■ **Exercise goal**
Only the lines of the listing below that run from the line with "- 65. And he" through the line with "- 支持一键复制插画库文件" are to be set down, word for word. Pictures stay out.

■ **Supplied data**
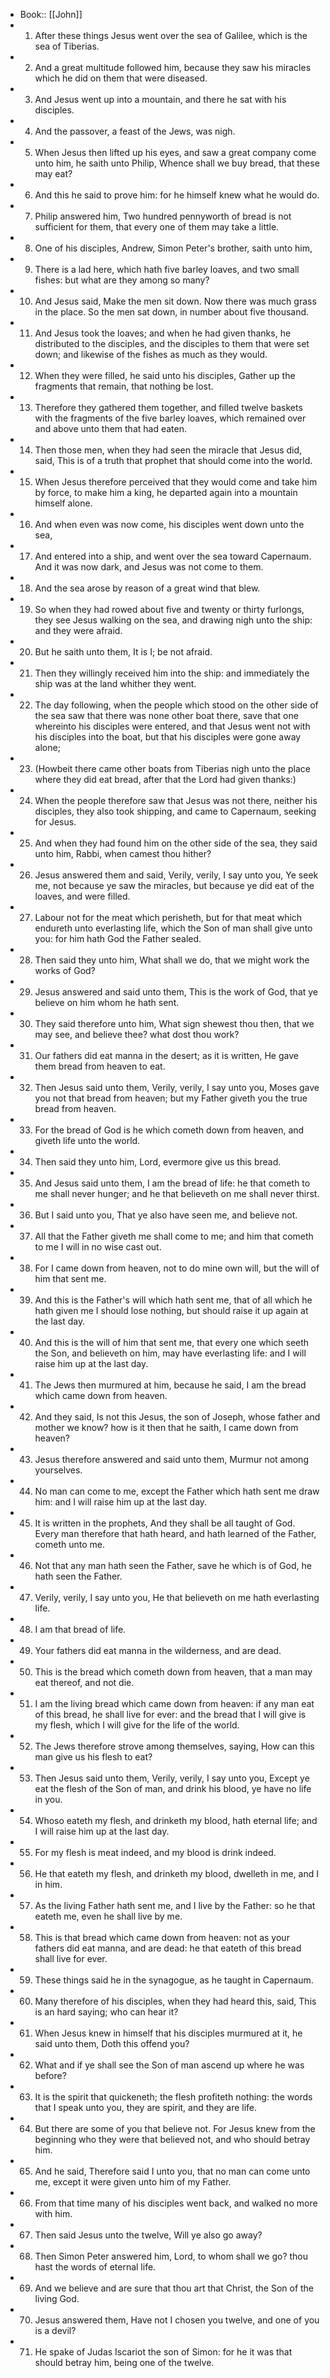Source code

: - Book:: [[John]]
- 1. After these things Jesus went over the sea of Galilee, which is the sea of Tiberias.
- 2. And a great multitude followed him, because they saw his miracles which he did on them that were diseased.
- 3. And Jesus went up into a mountain, and there he sat with his disciples.
- 4. And the passover, a feast of the Jews, was nigh.
- 5. When Jesus then lifted up his eyes, and saw a great company come unto him, he saith unto Philip, Whence shall we buy bread, that these may eat?
- 6. And this he said to prove him: for he himself knew what he would do.
- 7. Philip answered him, Two hundred pennyworth of bread is not sufficient for them, that every one of them may take a little.
- 8. One of his disciples, Andrew, Simon Peter's brother, saith unto him,
- 9. There is a lad here, which hath five barley loaves, and two small fishes: but what are they among so many?
- 10. And Jesus said, Make the men sit down. Now there was much grass in the place. So the men sat down, in number about five thousand.
- 11. And Jesus took the loaves; and when he had given thanks, he distributed to the disciples, and the disciples to them that were set down; and likewise of the fishes as much as they would.
- 12. When they were filled, he said unto his disciples, Gather up the fragments that remain, that nothing be lost.
- 13. Therefore they gathered them together, and filled twelve baskets with the fragments of the five barley loaves, which remained over and above unto them that had eaten.
- 14. Then those men, when they had seen the miracle that Jesus did, said, This is of a truth that prophet that should come into the world.
- 15. When Jesus therefore perceived that they would come and take him by force, to make him a king, he departed again into a mountain himself alone.
- 16. And when even was now come, his disciples went down unto the sea,
- 17. And entered into a ship, and went over the sea toward Capernaum. And it was now dark, and Jesus was not come to them.
- 18. And the sea arose by reason of a great wind that blew.
- 19. So when they had rowed about five and twenty or thirty furlongs, they see Jesus walking on the sea, and drawing nigh unto the ship: and they were afraid.
- 20. But he saith unto them, It is I; be not afraid.
- 21. Then they willingly received him into the ship: and immediately the ship was at the land whither they went.
- 22. The day following, when the people which stood on the other side of the sea saw that there was none other boat there, save that one whereinto his disciples were entered, and that Jesus went not with his disciples into the boat, but that his disciples were gone away alone;
- 23. (Howbeit there came other boats from Tiberias nigh unto the place where they did eat bread, after that the Lord had given thanks:)
- 24. When the people therefore saw that Jesus was not there, neither his disciples, they also took shipping, and came to Capernaum, seeking for Jesus.
- 25. And when they had found him on the other side of the sea, they said unto him, Rabbi, when camest thou hither?
- 26. Jesus answered them and said, Verily, verily, I say unto you, Ye seek me, not because ye saw the miracles, but because ye did eat of the loaves, and were filled.
- 27. Labour not for the meat which perisheth, but for that meat which endureth unto everlasting life, which the Son of man shall give unto you: for him hath God the Father sealed.
- 28. Then said they unto him, What shall we do, that we might work the works of God?
- 29. Jesus answered and said unto them, This is the work of God, that ye believe on him whom he hath sent.
- 30. They said therefore unto him, What sign shewest thou then, that we may see, and believe thee? what dost thou work?
- 31. Our fathers did eat manna in the desert; as it is written, He gave them bread from heaven to eat.
- 32. Then Jesus said unto them, Verily, verily, I say unto you, Moses gave you not that bread from heaven; but my Father giveth you the true bread from heaven.
- 33. For the bread of God is he which cometh down from heaven, and giveth life unto the world.
- 34. Then said they unto him, Lord, evermore give us this bread.
- 35. And Jesus said unto them, I am the bread of life: he that cometh to me shall never hunger; and he that believeth on me shall never thirst.
- 36. But I said unto you, That ye also have seen me, and believe not.
- 37. All that the Father giveth me shall come to me; and him that cometh to me I will in no wise cast out.
- 38. For I came down from heaven, not to do mine own will, but the will of him that sent me.
- 39. And this is the Father's will which hath sent me, that of all which he hath given me I should lose nothing, but should raise it up again at the last day.
- 40. And this is the will of him that sent me, that every one which seeth the Son, and believeth on him, may have everlasting life: and I will raise him up at the last day.
- 41. The Jews then murmured at him, because he said, I am the bread which came down from heaven.
- 42. And they said, Is not this Jesus, the son of Joseph, whose father and mother we know? how is it then that he saith, I came down from heaven?
- 43. Jesus therefore answered and said unto them, Murmur not among yourselves.
- 44. No man can come to me, except the Father which hath sent me draw him: and I will raise him up at the last day.
- 45. It is written in the prophets, And they shall be all taught of God. Every man therefore that hath heard, and hath learned of the Father, cometh unto me.
- 46. Not that any man hath seen the Father, save he which is of God, he hath seen the Father.
- 47. Verily, verily, I say unto you, He that believeth on me hath everlasting life.
- 48. I am that bread of life.
- 49. Your fathers did eat manna in the wilderness, and are dead.
- 50. This is the bread which cometh down from heaven, that a man may eat thereof, and not die.
- 51. I am the living bread which came down from heaven: if any man eat of this bread, he shall live for ever: and the bread that I will give is my flesh, which I will give for the life of the world.
- 52. The Jews therefore strove among themselves, saying, How can this man give us his flesh to eat?
- 53. Then Jesus said unto them, Verily, verily, I say unto you, Except ye eat the flesh of the Son of man, and drink his blood, ye have no life in you.
- 54. Whoso eateth my flesh, and drinketh my blood, hath eternal life; and I will raise him up at the last day.
- 55. For my flesh is meat indeed, and my blood is drink indeed.
- 56. He that eateth my flesh, and drinketh my blood, dwelleth in me, and I in him.
- 57. As the living Father hath sent me, and I live by the Father: so he that eateth me, even he shall live by me.
- 58. This is that bread which came down from heaven: not as your fathers did eat manna, and are dead: he that eateth of this bread shall live for ever.
- 59. These things said he in the synagogue, as he taught in Capernaum.
- 60. Many therefore of his disciples, when they had heard this, said, This is an hard saying; who can hear it?
- 61. When Jesus knew in himself that his disciples murmured at it, he said unto them, Doth this offend you?
- 62. What and if ye shall see the Son of man ascend up where he was before?
- 63. It is the spirit that quickeneth; the flesh profiteth nothing: the words that I speak unto you, they are spirit, and they are life.
- 64. But there are some of you that believe not. For Jesus knew from the beginning who they were that believed not, and who should betray him.
- 65. And he said, Therefore said I unto you, that no man can come unto me, except it were given unto him of my Father.
- 66. From that time many of his disciples went back, and walked no more with him.
- 67. Then said Jesus unto the twelve, Will ye also go away?
- 68. Then Simon Peter answered him, Lord, to whom shall we go? thou hast the words of eternal life.
- 69. And we believe and are sure that thou art that Christ, the Son of the living God.
- 70. Jesus answered them, Have not I chosen you twelve, and one of you is a devil?
- 71. He spake of Judas Iscariot the son of Simon: for he it was that should betray him, being one of the twelve.
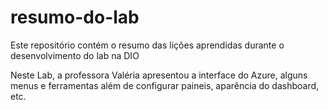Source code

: # resumo-do-lab
Este repositório contém o resumo das lições aprendidas durante o desenvolvimento do lab na DIO

Neste Lab, a professora Valéria apresentou a interface do Azure, alguns menus e ferramentas além de configurar paineis, aparência do dashboard, etc.
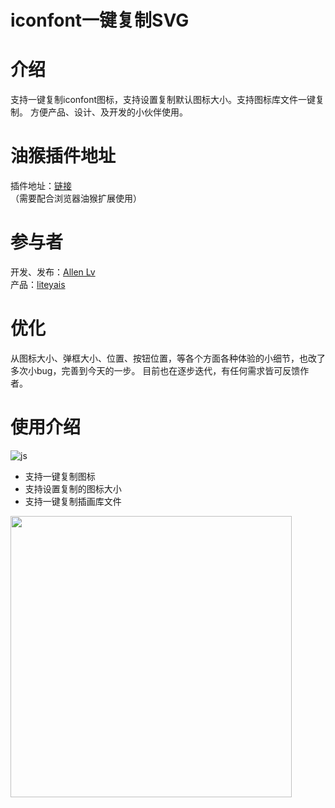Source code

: # iconfont一键复制SVG
# 介绍
支持一键复制iconfont图标，支持设置复制默认图标大小。支持图标库文件一键复制。
方便产品、设计、及开发的小伙伴使用。
# 油猴插件地址
插件地址：[链接](https://greasyfork.org/zh-CN/scripts/464228-iconfont%E4%B8%80%E9%94%AE%E5%A4%8D%E5%88%B6svg)<br/>
（需要配合浏览器油猴扩展使用）
# 参与者
开发、发布：[Allen Lv](https://greasyfork.org/zh-CN/users/398437-allen-lv)<br/>
产品：[liteyais](https://greasyfork.org/zh-CN/users/1061995-liteyais)
# 优化
从图标大小、弹框大小、位置、按钮位置，等各个方面各种体验的小细节，也改了多次小bug，完善到今天的一步。
目前也在逐步迭代，有任何需求皆可反馈作者。
# 使用介绍
![js](https://github.com/liteyais/Iconfont-Copy-SVG/assets/16641863/14b5bf4d-5ed9-4037-89b0-9e028785907a)

- 支持一键复制图标
- 支持设置复制的图标大小
- 支持一键复制插画库文件
<img width="450px"  src="https://github.com/liteyais/Iconfont-Copy-SVG/assets/16641863/14b5bf4d-5ed9-4037-89b0-9e028785907a"/>

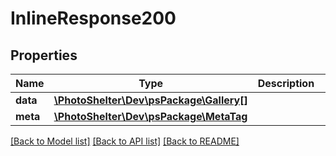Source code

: # InlineResponse200

## Properties
Name | Type | Description | Notes
------------ | ------------- | ------------- | -------------
**data** | [**\PhotoShelter\Dev\psPackage\Gallery[]**](Gallery.md) |  | 
**meta** | [**\PhotoShelter\Dev\psPackage\MetaTag**](MetaTag.md) |  | [optional] 

[[Back to Model list]](../../README.md#documentation-for-models) [[Back to API list]](../../README.md#documentation-for-api-endpoints) [[Back to README]](../../README.md)

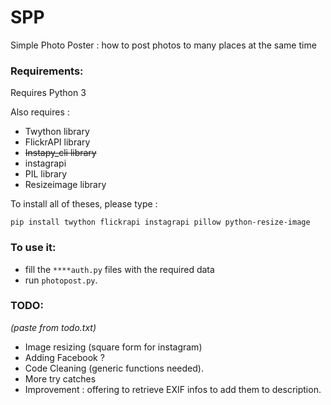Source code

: # SPP
Simple Photo Poster : how to post photos to many places at the same time

### Requirements: ###

Requires Python 3

Also requires :
 - Twython library
 - FlickrAPI library
 - ~~Instapy_cli library~~
 - instagrapi
 - PIL library
 - Resizeimage library

To install all of theses, please type :

 ` pip install twython flickrapi instagrapi pillow python-resize-image  `

### To use it: ###

- fill the `****auth.py` files with the required data
- run `photopost.py`.

### TODO: ###

_(paste from todo.txt)_

- Image resizing (square form for instagram)
- Adding Facebook ?
- Code Cleaning (generic functions needed).
- More try catches
- Improvement : offering to retrieve EXIF infos to add them to description.


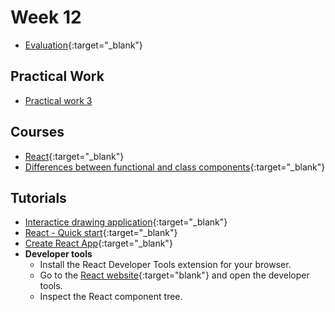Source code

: # Week 12

- [Evaluation](https://gaps.heig-vd.ch/consultation/evaluationenseignements/){:target="_blank"}

## Practical Work

 - [Practical work 3](../../practical-works/practical-work-3/)

## Courses

 - [React](https://web-classroom.github.io/slides/11-react-essentials.html#/0/1){:target="_blank"}
 - [Differences between functional and class components](https://www.geeksforgeeks.org/differences-between-functional-components-and-class-components/){:target="_blank"}

## Tutorials

 - [Interactice drawing application](https://docs.beescreens.ch/tutorials/create-an-interactive-drawing-application/introduction/){:target="_blank"}
 - [React - Quick start](https://react.dev/learn){:target="_blank"}
 - [Create React App](https://create-react-app.dev/){:target="_blank"}
 - **Developer tools**
	 - Install the React Developer Tools extension for your browser.
	 - Go to the [React website](https://react.dev/learn){:target="blank"} and open the developer tools.
	 - Inspect the React component tree.


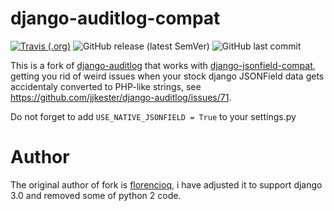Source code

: django-auditlog-compat
===============
[![Travis (.org)](https://img.shields.io/travis/f213/django-auditlog-compat)](http://travis-ci.org/github/f213/django-auditlog-compat/) ![GitHub release (latest SemVer)](https://img.shields.io/github/v/release/f213/django-auditlog-compat) ![GitHub last commit](https://img.shields.io/github/last-commit/f213/django-auditlog-compat)

This is a fork of [django-auditlog](https://github.com/jjkester/django-auditlog) that works with [django-jsonfield-compat](https://github.com/kbussell/django-jsonfield-compat), getting you rid of weird issues when your stock django JSONField data gets accidentaly converted to PHP-like strings, see https://github.com/jjkester/django-auditlog/issues/71.

Do not forget to add `USE_NATIVE_JSONFIELD = True` to your settings.py

Author
======

The original author of fork is [florencioq](https://github.com/florencioq/django-auditlog), i have adjusted it to support django 3.0 and removed some of python 2 code.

■ **Written solution**
- 65. And he said, Therefore said I unto you, that no man can come unto me, except it were given unto him of my Father.
- 66. From that time many of his disciples went back, and walked no more with him.
- 67. Then said Jesus unto the twelve, Will ye also go away?
- 68. Then Simon Peter answered him, Lord, to whom shall we go? thou hast the words of eternal life.
- 69. And we believe and are sure that thou art that Christ, the Son of the living God.
- 70. Jesus answered them, Have not I chosen you twelve, and one of you is a devil?
- 71. He spake of Judas Iscariot the son of Simon: for he it was that should betray him, being one of the twelve.
Source code

: # resumo-do-lab
Este repositório contém o resumo das lições aprendidas durante o desenvolvimento do lab na DIO

Neste Lab, a professora Valéria apresentou a interface do Azure, alguns menus e ferramentas além de configurar paineis, aparência do dashboard, etc.
Source code

: # iconfont一键复制SVG
# 介绍
支持一键复制iconfont图标，支持设置复制默认图标大小。支持图标库文件一键复制。
方便产品、设计、及开发的小伙伴使用。
# 油猴插件地址
插件地址：[链接](https://greasyfork.org/zh-CN/scripts/464228-iconfont%E4%B8%80%E9%94%AE%E5%A4%8D%E5%88%B6svg)<br/>
（需要配合浏览器油猴扩展使用）
# 参与者
开发、发布：[Allen Lv](https://greasyfork.org/zh-CN/users/398437-allen-lv)<br/>
产品：[liteyais](https://greasyfork.org/zh-CN/users/1061995-liteyais)
# 优化
从图标大小、弹框大小、位置、按钮位置，等各个方面各种体验的小细节，也改了多次小bug，完善到今天的一步。
目前也在逐步迭代，有任何需求皆可反馈作者。
# 使用介绍
![js](https://github.com/liteyais/Iconfont-Copy-SVG/assets/16641863/14b5bf4d-5ed9-4037-89b0-9e028785907a)

- 支持一键复制图标
- 支持设置复制的图标大小
- 支持一键复制插画库文件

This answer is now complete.